PROBLEM TO WORK ON: The required output is the lines below from the line containing "of all models" to the line containing "We see a very", inclusive, retyped exactly. No other lines belong in it.

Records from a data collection
<<<<

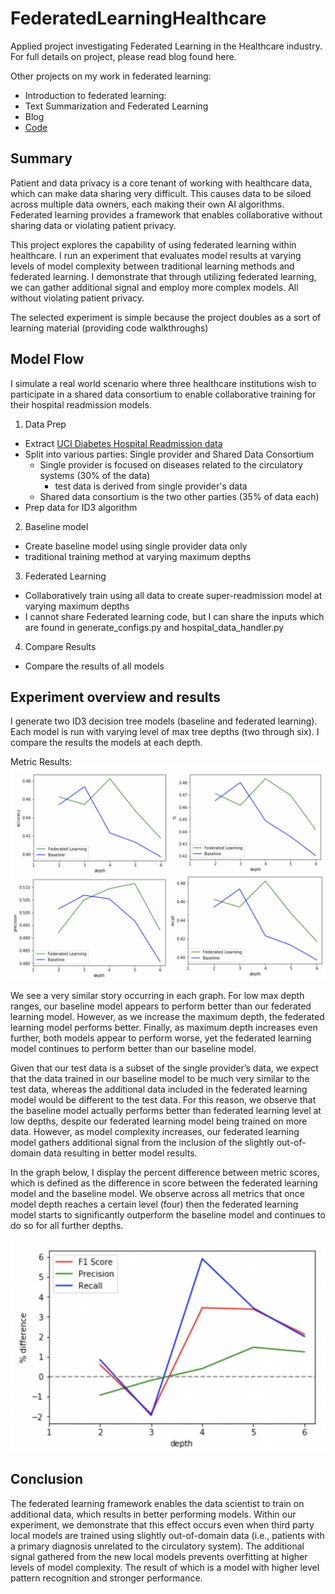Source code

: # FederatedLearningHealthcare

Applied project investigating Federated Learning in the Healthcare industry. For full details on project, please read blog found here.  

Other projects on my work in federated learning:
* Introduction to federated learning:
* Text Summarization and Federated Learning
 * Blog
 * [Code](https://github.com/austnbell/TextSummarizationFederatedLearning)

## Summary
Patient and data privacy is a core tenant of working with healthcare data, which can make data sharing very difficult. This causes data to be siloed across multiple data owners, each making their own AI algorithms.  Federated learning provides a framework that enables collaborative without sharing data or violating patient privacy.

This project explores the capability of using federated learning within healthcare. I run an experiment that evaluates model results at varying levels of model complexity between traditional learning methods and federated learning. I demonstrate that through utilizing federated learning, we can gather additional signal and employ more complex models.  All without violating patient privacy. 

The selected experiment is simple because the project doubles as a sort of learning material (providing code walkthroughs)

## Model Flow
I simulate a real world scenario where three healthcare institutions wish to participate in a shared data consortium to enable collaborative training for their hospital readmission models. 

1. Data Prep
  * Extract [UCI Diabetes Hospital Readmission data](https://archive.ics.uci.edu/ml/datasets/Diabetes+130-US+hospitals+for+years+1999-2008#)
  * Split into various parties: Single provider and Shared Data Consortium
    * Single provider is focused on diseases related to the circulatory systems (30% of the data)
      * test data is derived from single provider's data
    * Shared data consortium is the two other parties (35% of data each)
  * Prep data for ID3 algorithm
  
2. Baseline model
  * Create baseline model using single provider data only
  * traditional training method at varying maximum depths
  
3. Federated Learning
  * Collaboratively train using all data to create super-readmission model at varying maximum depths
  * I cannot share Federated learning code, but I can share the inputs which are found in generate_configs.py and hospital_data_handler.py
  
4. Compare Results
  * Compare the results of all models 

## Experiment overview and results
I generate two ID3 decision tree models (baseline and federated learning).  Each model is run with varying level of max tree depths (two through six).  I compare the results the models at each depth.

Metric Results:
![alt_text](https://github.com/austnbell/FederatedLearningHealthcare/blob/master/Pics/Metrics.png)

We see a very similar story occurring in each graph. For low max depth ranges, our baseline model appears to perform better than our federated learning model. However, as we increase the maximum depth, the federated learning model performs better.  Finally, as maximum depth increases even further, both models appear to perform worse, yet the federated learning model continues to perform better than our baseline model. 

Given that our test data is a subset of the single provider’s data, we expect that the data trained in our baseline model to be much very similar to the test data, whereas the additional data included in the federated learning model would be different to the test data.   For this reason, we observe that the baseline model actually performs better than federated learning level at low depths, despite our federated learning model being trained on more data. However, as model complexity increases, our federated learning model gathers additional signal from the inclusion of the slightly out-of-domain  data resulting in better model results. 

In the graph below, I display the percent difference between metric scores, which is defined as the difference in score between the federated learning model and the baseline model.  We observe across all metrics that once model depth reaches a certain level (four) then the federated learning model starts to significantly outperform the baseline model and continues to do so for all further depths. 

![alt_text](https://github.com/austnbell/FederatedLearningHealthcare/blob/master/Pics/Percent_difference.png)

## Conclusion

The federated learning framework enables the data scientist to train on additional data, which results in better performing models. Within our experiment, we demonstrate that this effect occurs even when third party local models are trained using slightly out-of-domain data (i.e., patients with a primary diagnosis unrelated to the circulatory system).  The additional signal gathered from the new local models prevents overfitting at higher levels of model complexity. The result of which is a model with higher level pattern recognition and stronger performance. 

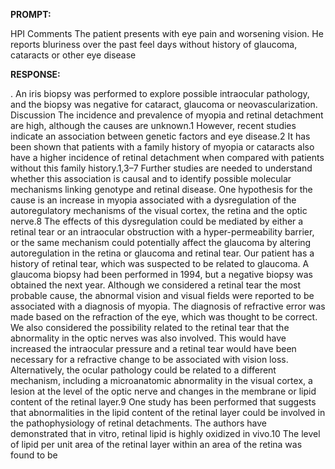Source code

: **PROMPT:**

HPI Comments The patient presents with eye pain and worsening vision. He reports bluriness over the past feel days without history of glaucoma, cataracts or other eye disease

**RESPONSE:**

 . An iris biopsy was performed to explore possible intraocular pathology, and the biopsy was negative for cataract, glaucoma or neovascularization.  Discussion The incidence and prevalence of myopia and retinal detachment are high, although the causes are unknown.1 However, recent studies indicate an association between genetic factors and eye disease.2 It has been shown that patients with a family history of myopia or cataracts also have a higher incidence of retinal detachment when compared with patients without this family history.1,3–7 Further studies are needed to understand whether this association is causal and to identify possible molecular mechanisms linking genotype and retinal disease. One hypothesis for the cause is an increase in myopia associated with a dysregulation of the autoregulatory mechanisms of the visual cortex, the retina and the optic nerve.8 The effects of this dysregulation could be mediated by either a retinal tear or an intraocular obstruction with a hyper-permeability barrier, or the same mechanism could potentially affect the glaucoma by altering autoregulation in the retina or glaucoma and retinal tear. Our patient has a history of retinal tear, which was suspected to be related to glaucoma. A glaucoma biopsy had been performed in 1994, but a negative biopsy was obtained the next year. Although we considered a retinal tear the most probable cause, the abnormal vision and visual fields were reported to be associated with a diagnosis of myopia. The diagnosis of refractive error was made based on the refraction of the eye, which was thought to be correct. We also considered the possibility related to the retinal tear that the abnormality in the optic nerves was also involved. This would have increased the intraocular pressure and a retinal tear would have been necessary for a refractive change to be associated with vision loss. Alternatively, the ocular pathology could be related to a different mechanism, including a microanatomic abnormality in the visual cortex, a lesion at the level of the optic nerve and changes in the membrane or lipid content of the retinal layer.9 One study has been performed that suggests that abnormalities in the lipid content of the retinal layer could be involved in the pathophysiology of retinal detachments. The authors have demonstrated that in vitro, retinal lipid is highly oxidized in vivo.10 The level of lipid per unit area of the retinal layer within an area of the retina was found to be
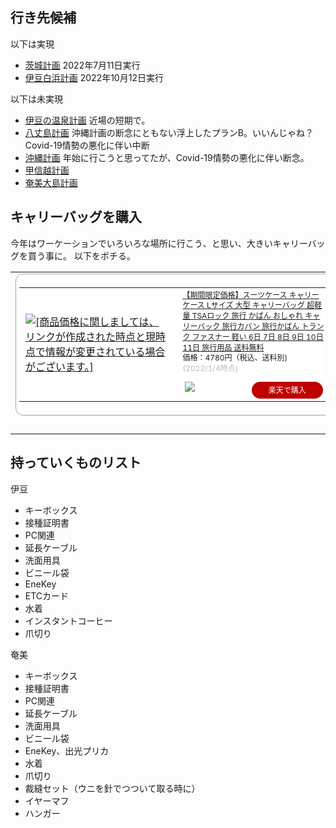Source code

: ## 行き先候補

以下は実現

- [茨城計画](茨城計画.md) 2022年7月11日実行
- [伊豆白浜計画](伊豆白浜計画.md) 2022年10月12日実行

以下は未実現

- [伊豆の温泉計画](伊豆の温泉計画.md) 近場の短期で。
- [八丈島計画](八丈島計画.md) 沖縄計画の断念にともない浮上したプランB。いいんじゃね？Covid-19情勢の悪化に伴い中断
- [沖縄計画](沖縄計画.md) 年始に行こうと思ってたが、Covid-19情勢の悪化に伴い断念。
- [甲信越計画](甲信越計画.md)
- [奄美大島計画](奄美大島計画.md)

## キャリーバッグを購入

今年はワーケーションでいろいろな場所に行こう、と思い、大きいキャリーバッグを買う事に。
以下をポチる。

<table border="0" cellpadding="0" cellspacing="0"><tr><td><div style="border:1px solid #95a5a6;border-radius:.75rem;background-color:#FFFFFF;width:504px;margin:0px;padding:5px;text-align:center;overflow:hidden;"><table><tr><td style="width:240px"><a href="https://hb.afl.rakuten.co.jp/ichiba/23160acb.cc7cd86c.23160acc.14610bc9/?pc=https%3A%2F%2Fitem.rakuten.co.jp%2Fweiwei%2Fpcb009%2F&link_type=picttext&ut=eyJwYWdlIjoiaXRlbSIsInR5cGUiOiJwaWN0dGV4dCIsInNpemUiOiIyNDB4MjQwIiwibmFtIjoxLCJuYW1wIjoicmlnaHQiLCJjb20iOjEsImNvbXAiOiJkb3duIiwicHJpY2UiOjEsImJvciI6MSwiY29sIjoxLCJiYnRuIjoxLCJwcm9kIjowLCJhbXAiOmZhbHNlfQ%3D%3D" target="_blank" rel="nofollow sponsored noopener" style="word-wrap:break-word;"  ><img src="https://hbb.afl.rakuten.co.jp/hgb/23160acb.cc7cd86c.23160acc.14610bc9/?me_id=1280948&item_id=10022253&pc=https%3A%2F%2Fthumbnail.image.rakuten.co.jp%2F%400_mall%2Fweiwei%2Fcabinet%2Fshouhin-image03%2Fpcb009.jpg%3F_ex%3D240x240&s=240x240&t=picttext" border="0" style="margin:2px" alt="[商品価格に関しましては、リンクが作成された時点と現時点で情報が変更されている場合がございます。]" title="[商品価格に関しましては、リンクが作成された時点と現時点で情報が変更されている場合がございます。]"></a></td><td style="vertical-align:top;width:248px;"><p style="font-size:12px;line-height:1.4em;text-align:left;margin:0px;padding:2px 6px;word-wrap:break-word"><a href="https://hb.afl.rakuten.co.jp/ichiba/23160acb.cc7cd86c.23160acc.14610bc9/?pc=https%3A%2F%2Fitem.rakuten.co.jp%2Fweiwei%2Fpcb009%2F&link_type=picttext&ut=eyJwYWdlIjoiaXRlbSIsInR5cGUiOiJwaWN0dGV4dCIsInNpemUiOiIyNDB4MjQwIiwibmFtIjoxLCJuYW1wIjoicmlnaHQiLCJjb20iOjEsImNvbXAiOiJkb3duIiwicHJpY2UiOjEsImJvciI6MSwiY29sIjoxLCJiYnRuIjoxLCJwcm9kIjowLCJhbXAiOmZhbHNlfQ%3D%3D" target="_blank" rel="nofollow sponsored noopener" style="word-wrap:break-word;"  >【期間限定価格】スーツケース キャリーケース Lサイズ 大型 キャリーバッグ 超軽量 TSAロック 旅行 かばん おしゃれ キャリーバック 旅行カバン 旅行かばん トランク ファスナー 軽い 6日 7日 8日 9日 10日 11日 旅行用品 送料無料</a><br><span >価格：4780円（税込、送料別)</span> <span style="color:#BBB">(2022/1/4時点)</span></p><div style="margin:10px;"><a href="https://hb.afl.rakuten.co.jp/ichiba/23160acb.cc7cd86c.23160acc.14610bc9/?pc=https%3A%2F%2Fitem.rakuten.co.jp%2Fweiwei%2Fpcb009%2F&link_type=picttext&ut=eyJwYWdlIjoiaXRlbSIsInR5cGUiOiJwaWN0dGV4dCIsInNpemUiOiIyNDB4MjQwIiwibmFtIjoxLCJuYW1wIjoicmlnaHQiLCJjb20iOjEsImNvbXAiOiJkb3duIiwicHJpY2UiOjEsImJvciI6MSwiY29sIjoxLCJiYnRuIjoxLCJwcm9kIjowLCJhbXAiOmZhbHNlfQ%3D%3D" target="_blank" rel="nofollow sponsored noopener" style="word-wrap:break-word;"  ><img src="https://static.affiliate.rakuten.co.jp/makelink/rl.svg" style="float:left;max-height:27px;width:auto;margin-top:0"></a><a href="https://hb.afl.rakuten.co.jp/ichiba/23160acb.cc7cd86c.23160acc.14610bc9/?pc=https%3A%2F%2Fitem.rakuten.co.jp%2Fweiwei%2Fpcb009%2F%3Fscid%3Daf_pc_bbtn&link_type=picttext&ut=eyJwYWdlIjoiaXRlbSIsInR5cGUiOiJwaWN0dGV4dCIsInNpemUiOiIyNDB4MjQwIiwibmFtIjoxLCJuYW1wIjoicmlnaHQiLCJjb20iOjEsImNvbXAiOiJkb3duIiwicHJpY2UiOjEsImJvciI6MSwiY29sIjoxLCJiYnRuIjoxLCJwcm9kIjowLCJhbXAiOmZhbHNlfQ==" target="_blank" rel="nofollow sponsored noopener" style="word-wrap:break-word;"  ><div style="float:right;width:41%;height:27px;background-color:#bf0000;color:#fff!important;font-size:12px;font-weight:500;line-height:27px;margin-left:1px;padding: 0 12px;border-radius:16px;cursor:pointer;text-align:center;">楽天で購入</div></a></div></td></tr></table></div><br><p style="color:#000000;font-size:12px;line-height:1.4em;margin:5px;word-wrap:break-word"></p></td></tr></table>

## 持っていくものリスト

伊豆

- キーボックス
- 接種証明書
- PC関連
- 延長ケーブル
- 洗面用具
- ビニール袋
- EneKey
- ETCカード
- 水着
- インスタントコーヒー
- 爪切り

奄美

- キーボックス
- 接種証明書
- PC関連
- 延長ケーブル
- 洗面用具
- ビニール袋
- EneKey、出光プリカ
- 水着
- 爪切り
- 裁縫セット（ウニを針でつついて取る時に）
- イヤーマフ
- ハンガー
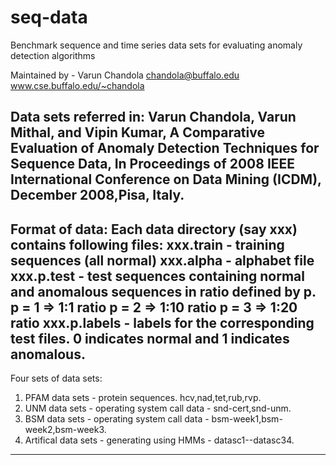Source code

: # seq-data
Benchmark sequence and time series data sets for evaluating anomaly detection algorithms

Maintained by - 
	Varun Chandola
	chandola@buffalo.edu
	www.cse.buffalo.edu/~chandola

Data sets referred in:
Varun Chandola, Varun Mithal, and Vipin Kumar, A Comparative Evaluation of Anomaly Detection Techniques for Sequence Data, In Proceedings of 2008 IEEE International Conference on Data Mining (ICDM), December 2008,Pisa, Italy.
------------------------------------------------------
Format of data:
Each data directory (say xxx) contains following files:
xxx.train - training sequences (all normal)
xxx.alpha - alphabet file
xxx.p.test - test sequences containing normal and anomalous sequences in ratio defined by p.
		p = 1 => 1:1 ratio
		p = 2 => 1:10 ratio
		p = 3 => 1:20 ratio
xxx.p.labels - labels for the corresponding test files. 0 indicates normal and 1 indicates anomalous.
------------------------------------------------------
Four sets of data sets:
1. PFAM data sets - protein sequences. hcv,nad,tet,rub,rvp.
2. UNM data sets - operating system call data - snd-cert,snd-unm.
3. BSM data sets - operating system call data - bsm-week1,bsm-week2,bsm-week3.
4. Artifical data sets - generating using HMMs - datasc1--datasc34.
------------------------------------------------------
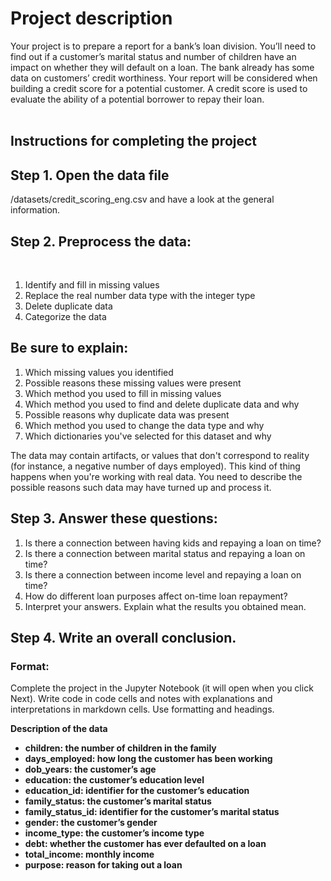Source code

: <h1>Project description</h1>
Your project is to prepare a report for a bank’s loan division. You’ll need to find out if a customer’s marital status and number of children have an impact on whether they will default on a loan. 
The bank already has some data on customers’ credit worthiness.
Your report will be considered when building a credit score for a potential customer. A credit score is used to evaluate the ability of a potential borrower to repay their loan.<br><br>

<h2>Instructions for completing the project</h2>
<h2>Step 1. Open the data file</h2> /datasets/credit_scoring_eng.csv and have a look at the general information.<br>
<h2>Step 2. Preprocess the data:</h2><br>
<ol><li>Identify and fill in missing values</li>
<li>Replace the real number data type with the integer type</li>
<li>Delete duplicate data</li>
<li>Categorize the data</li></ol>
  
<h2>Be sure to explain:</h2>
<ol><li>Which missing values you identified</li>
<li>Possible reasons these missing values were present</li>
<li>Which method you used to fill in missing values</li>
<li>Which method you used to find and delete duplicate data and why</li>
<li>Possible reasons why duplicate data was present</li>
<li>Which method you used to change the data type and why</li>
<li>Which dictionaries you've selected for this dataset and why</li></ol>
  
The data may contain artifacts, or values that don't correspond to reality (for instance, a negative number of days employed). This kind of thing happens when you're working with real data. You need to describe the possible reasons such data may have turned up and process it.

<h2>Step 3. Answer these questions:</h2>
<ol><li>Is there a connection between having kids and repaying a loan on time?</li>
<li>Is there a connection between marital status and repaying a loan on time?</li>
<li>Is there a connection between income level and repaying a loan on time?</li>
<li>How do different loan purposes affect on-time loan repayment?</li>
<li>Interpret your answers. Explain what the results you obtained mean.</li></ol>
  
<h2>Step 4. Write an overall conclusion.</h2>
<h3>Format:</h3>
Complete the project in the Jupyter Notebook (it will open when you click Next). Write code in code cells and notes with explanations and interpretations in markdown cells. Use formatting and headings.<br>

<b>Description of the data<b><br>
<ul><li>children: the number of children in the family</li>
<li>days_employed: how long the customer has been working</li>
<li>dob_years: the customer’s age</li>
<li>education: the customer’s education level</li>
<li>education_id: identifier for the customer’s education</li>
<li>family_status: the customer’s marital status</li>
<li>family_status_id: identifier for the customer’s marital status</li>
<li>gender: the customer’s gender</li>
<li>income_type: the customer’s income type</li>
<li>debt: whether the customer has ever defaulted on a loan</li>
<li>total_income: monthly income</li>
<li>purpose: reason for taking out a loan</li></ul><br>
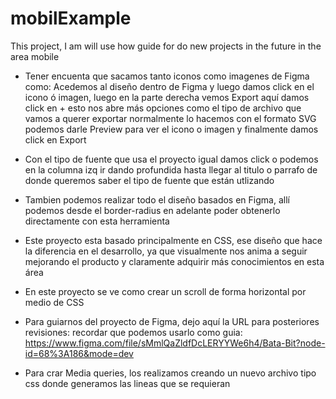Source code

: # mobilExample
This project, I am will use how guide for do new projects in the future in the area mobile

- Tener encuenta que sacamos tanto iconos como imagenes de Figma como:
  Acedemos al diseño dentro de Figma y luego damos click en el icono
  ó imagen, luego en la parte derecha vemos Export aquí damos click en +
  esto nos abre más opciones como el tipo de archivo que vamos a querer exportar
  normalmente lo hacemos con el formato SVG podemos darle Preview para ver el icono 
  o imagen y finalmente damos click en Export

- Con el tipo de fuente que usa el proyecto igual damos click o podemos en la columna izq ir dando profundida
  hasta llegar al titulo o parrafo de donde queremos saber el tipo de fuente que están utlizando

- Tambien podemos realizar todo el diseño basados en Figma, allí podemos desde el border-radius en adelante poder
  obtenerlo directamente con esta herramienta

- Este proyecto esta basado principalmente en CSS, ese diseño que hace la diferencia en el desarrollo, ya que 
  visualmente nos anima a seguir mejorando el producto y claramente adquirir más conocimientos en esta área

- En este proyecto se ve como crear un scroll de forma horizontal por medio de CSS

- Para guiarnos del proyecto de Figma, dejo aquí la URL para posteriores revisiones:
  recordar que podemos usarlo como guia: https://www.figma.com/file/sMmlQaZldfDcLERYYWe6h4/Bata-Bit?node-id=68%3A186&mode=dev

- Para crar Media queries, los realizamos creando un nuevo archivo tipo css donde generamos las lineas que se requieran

>>>>

YOUR RESPONSE:
  * Compare the results of all models 

## Experiment overview and results
I generate two ID3 decision tree models (baseline and federated learning).  Each model is run with varying level of max tree depths (two through six).  I compare the results the models at each depth.

Metric Results:
![alt_text](https://github.com/austnbell/FederatedLearningHealthcare/blob/master/Pics/Metrics.png)

We see a very similar story occurring in each graph. For low max depth ranges, our baseline model appears to perform better than our federated learning model. However, as we increase the maximum depth, the federated learning model performs better.  Finally, as maximum depth increases even further, both models appear to perform worse, yet the federated learning model continues to perform better than our baseline model. 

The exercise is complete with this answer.